Esa fue la experiencia positiva.
El elemento esencial del museo a orillas del mar y a pocos cientos de metros de
donde debíamos devolver la camper era una réplica exacta de un barco
vikingo del siglo IX. El visitante se transformaría en un intrépido marino que
surcaría las procelosas aguas del Atlántico Norte en dirección a Norteamérica.
El barco era impresionante visto desde abajo, la vela desplegada y los escudos
redondos defendiendo la cubierta. Había realizado el viaje a Nueva York con
motivo de la celebración del milenio del viaje de Leifur Eiriksson a América.
Los indígenas norteamericanos hostigaron a los vikingos, que decidieron abandonar
aquellas tierras. El Smithsonian había colaborado en la preparación de la
exhibición.
La entrada costaba 1800 coronas
y, como reclamo comercial, ofrecían un desayuno buffet por 2500 coronas que
permitía además visitar el museo.

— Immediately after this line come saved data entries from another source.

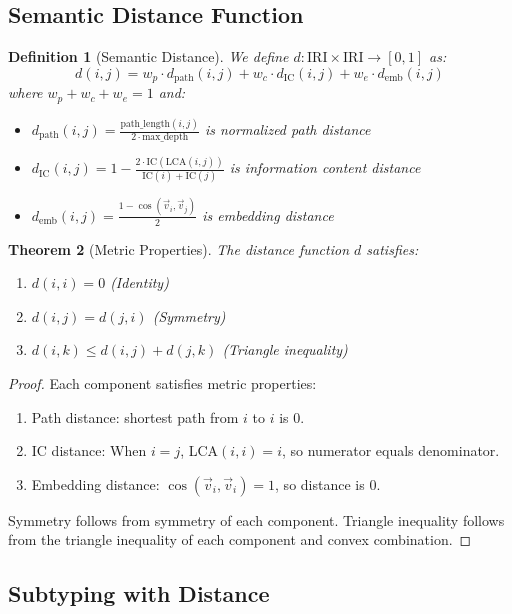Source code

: \documentclass{article}
\newtheorem{theorem}{Theorem}[section]
\newtheorem{definition}[theorem]{Definition}
\begin{document}
\subsection{Semantic Distance Function}

\begin{definition}[Semantic Distance]
We define $d : \text{IRI} \times \text{IRI} \to [0, 1]$ as:
\[
d(i, j) = w_p \cdot d_{\text{path}}(i, j) + w_c \cdot d_{\text{IC}}(i, j) + w_e \cdot d_{\text{emb}}(i, j)
\]
where $w_p + w_c + w_e = 1$ and:
\begin{itemize}
\item $d_{\text{path}}(i, j) = \frac{\text{path\_length}(i, j)}{2 \cdot \text{max\_depth}}$ is normalized path distance
\item $d_{\text{IC}}(i, j) = 1 - \frac{2 \cdot \text{IC}(\text{LCA}(i,j))}{\text{IC}(i) + \text{IC}(j)}$ is information content distance
\item $d_{\text{emb}}(i, j) = \frac{1 - \cos(\vec{v}_i, \vec{v}_j)}{2}$ is embedding distance
\end{itemize}
\end{definition}

\begin{theorem}[Metric Properties]
The distance function $d$ satisfies:
\begin{enumerate}
\item $d(i, i) = 0$ \hfill (Identity)
\item $d(i, j) = d(j, i)$ \hfill (Symmetry)
\item $d(i, k) \leq d(i, j) + d(j, k)$ \hfill (Triangle inequality)
\end{enumerate}
\end{theorem}

\begin{proof}
Each component satisfies metric properties:
\begin{enumerate}
\item Path distance: shortest path from $i$ to $i$ is 0.
\item IC distance: When $i = j$, LCA$(i,i) = i$, so numerator equals denominator.
\item Embedding distance: $\cos(\vec{v}_i, \vec{v}_i) = 1$, so distance is 0.
\end{enumerate}
Symmetry follows from symmetry of each component. Triangle inequality follows
from the triangle inequality of each component and convex combination.
\end{proof}

\subsection{Subtyping with Distance}
\end{document}
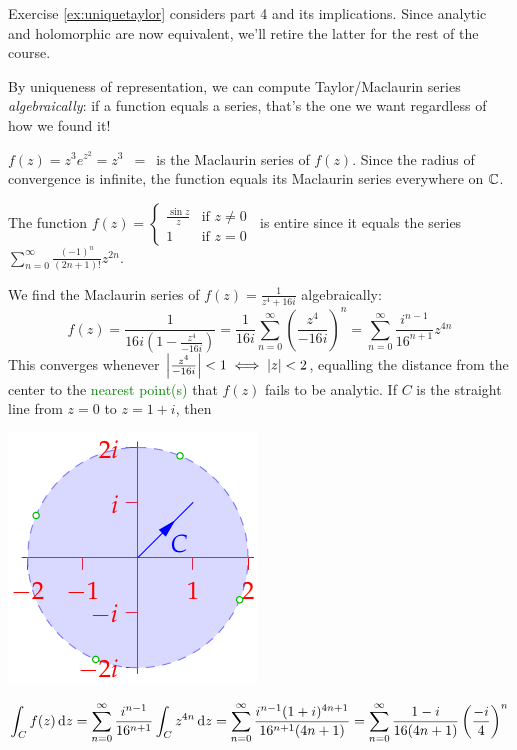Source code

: Exercise \ref{ex:uniquetaylor} considers part 4 and its implications. Since analytic and holomorphic are now equivalent, we'll retire the latter for the rest of the course. 

\begin{examples}{}{}
By uniqueness of representation, we can compute Taylor/Maclaurin series \emph{algebraically}: if a function equals a series, that's the one we want regardless of how we found it!
\begin{enumerate}
  \item $f(z)=z^3e^{z^2}=z^3$ \,$\mathrel{=}$\, is the Maclaurin series of $f(z)$. Since the radius of convergence is infinite, the function equals its Maclaurin series everywhere on $\mathbb{C}$.
  
  \item The function $f(z)=\begin{cases}
  \frac{\sin z}z&\text{if }z\neq 0\\
  1&\text{if }z=0
  \end{cases}\ $ is entire since it equals the series $\sum\limits_{n=0}^\infty\frac{(-1)^n}{(2n+1)!}z^{2n}$.
  
  \begin{minipage}[t]{0.7\linewidth}\vspace{0pt}
  \item We find the Maclaurin series of $f(z)=\frac 1{z^4+16i}$ algebraically:
  \[f(z)=\frac 1{16i\left(1-\frac{z^4}{-16i}\right)} =\frac 1{16i}\sum_{n=0}^\infty\left(\frac{z^4}{-16i}\right)^n =\sum_{n=0}^\infty\frac{i^{n-1}}{16^{n+1}}z^{4n}\]
  This converges whenever $\left| \frac{z^4}{-16i}\right|<1\iff \left| z\right|<2$, equalling the distance from the center to the \textcolor{Green}{nearest point(s)} that $f(z)$ fails to be analytic. If $C$ is the straight line from $z=0$ to $z=1+i$, then
  \end{minipage}\begin{minipage}[t]{0.3\linewidth}\vspace{0pt}
  \flushright\includegraphics{taylorex3}
  \end{minipage}\par  
  \[\int_Cf(z)\,{\mathrm{d} z}=\sum_{n=0}^\infty\frac{i^{n-1}}{16^{n+1}}\int_Cz^{4n}\,{\mathrm{d} z} =\sum_{n=0}^\infty\frac{i^{n-1}(1+i)^{4n+1}}{16^{n+1}(4n+1)} =\sum_{n=0}^\infty\frac{1-i}{16(4n+1)}\left(\frac{-i}{4}\right)^n\] 
\end{enumerate}
\end{examples}

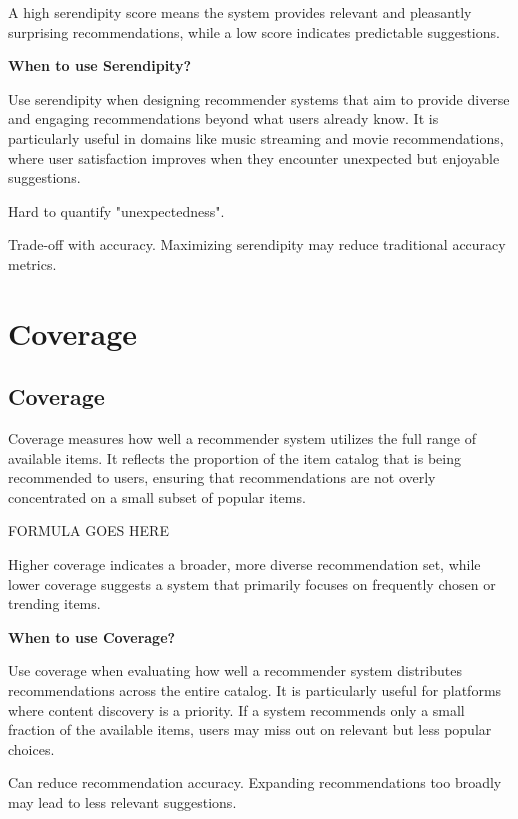 A high serendipity score means the system provides relevant and pleasantly surprising recommendations, while a low score
indicates predictable suggestions.

\textbf{When to use Serendipity?}

Use serendipity when designing recommender systems that aim to provide diverse and engaging recommendations beyond what
users already know. It is particularly useful in domains like music streaming and movie recommendations, where user
satisfaction improves when they encounter unexpected but enjoyable suggestions.

{
    \item Hard to quantify "unexpectedness".
    \item Trade-off with accuracy. Maximizing serendipity may reduce traditional accuracy metrics.
}


\clearpage
\thispagestyle{rankingstyle}
\section{Coverage}
\subsection{Coverage}

Coverage measures how well a recommender system utilizes the full range of available items. It reflects the proportion of
the item catalog that is being recommended to users, ensuring that recommendations are not overly concentrated on a small
subset of popular items. 

\begin{center}
    FORMULA GOES HERE
\end{center}

Higher coverage indicates a broader, more diverse recommendation set, while lower coverage suggests a system that primarily
focuses on frequently chosen or trending items.

\textbf{When to use Coverage?}

Use coverage when evaluating how well a recommender system distributes recommendations across the entire catalog. 
It is particularly useful for platforms where content discovery is a priority. If a system recommends only a small fraction
of the available items, users may miss out on relevant but less popular choices.

{
    \item Can reduce recommendation accuracy. Expanding recommendations too broadly may lead to less relevant suggestions.
}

Y, quizá a alguno, continuar hacia los
servicios para completar el aseo matutino.
Como aún nos quedaban un par de
horas le propuse a Jose llegar al extremo de la península de Reykjanes. Sobre
el mapa, la misma trazaba la forma de una cabeza de rinoceronte. Nuestro
objetivo era el cuerno y los pequeños pueblos pesqueros de Gardur y Sandgerdi.